Saved data entries:
↓↓↓
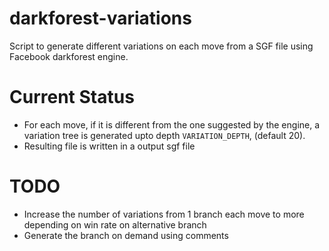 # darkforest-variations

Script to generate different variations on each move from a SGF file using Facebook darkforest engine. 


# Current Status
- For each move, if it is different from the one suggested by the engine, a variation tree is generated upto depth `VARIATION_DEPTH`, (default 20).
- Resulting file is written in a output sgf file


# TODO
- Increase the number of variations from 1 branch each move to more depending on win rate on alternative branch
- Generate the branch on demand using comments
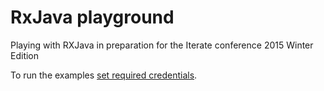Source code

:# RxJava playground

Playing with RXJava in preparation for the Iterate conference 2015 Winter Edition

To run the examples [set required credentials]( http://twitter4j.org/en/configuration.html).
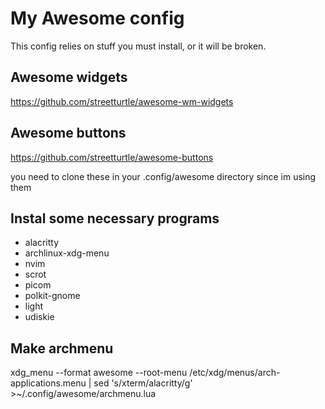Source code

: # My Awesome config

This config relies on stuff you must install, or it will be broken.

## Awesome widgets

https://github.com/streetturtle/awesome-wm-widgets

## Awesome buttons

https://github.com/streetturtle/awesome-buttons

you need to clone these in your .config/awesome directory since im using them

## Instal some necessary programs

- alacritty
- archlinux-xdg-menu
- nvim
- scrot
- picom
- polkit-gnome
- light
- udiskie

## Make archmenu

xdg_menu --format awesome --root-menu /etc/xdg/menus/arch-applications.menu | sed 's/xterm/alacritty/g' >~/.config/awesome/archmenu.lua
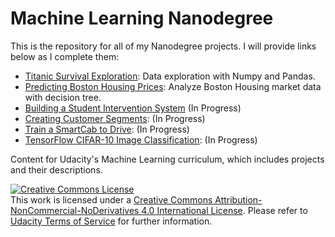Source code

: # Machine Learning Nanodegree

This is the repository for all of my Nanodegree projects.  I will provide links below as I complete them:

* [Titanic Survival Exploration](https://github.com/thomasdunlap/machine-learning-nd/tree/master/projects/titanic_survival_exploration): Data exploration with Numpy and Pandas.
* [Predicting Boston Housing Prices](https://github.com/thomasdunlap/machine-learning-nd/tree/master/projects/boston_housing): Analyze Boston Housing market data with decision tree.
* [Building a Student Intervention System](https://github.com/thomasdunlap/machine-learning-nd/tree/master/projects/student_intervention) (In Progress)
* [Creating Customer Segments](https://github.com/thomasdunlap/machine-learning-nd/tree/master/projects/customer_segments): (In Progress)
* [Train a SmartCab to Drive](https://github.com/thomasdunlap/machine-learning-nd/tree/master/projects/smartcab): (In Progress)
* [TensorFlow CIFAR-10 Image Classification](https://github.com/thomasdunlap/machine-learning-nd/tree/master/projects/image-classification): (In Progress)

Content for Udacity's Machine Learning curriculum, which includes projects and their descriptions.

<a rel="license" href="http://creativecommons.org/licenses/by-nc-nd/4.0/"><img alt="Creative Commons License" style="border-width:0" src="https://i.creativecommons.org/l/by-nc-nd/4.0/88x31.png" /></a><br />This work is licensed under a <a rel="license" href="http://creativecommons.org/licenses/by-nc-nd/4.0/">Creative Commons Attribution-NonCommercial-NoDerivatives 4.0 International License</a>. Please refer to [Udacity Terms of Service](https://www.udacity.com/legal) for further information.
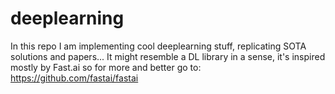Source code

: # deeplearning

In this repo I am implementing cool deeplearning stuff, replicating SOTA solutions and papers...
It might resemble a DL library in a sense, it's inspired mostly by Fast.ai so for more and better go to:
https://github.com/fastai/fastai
↑↑↑
WHAT IS NEEDED:
Your copy of the entries above must be exact and must not include pictures.

TASK SOLUTION:
 # darkforest-variations

Script to generate different variations on each move from a SGF file using Facebook darkforest engine. 


# Current Status
- For each move, if it is different from the one suggested by the engine, a variation tree is generated upto depth `VARIATION_DEPTH`, (default 20).
- Resulting file is written in a output sgf file


# TODO
- Increase the number of variations from 1 branch each move to more depending on win rate on alternative branch
- Generate the branch on demand using comments
Source code

:# RxJava playground

Playing with RXJava in preparation for the Iterate conference 2015 Winter Edition

To run the examples [set required credentials]( http://twitter4j.org/en/configuration.html).
Source code

: # My Awesome config

This config relies on stuff you must install, or it will be broken.

## Awesome widgets

https://github.com/streetturtle/awesome-wm-widgets

## Awesome buttons

https://github.com/streetturtle/awesome-buttons

you need to clone these in your .config/awesome directory since im using them

## Instal some necessary programs

- alacritty
- archlinux-xdg-menu
- nvim
- scrot
- picom
- polkit-gnome
- light
- udiskie

## Make archmenu

xdg_menu --format awesome --root-menu /etc/xdg/menus/arch-applications.menu | sed 's/xterm/alacritty/g' >~/.config/awesome/archmenu.lua
Source code

: # Machine Learning Nanodegree

This is the repository for all of my Nanodegree projects.  I will provide links below as I complete them:

* [Titanic Survival Exploration](https://github.com/thomasdunlap/machine-learning-nd/tree/master/projects/titanic_survival_exploration): Data exploration with Numpy and Pandas.
* [Predicting Boston Housing Prices](https://github.com/thomasdunlap/machine-learning-nd/tree/master/projects/boston_housing): Analyze Boston Housing market data with decision tree.
* [Building a Student Intervention System](https://github.com/thomasdunlap/machine-learning-nd/tree/master/projects/student_intervention) (In Progress)
* [Creating Customer Segments](https://github.com/thomasdunlap/machine-learning-nd/tree/master/projects/customer_segments): (In Progress)
* [Train a SmartCab to Drive](https://github.com/thomasdunlap/machine-learning-nd/tree/master/projects/smartcab): (In Progress)
* [TensorFlow CIFAR-10 Image Classification](https://github.com/thomasdunlap/machine-learning-nd/tree/master/projects/image-classification): (In Progress)

Content for Udacity's Machine Learning curriculum, which includes projects and their descriptions.

<a rel="license" href="http://creativecommons.org/licenses/by-nc-nd/4.0/"><img alt="Creative Commons License" style="border-width:0" src="https://i.creativecommons.org/l/by-nc-nd/4.0/88x31.png" /></a><br />This work is licensed under a <a rel="license" href="http://creativecommons.org/licenses/by-nc-nd/4.0/">Creative Commons Attribution-NonCommercial-NoDerivatives 4.0 International License</a>. Please refer to [Udacity Terms of Service](https://www.udacity.com/legal) for further information.
Source code

: # deeplearning

In this repo I am implementing cool deeplearning stuff, replicating SOTA solutions and papers...
It might resemble a DL library in a sense, it's inspired mostly by Fast.ai so for more and better go to:
https://github.com/fastai/fastai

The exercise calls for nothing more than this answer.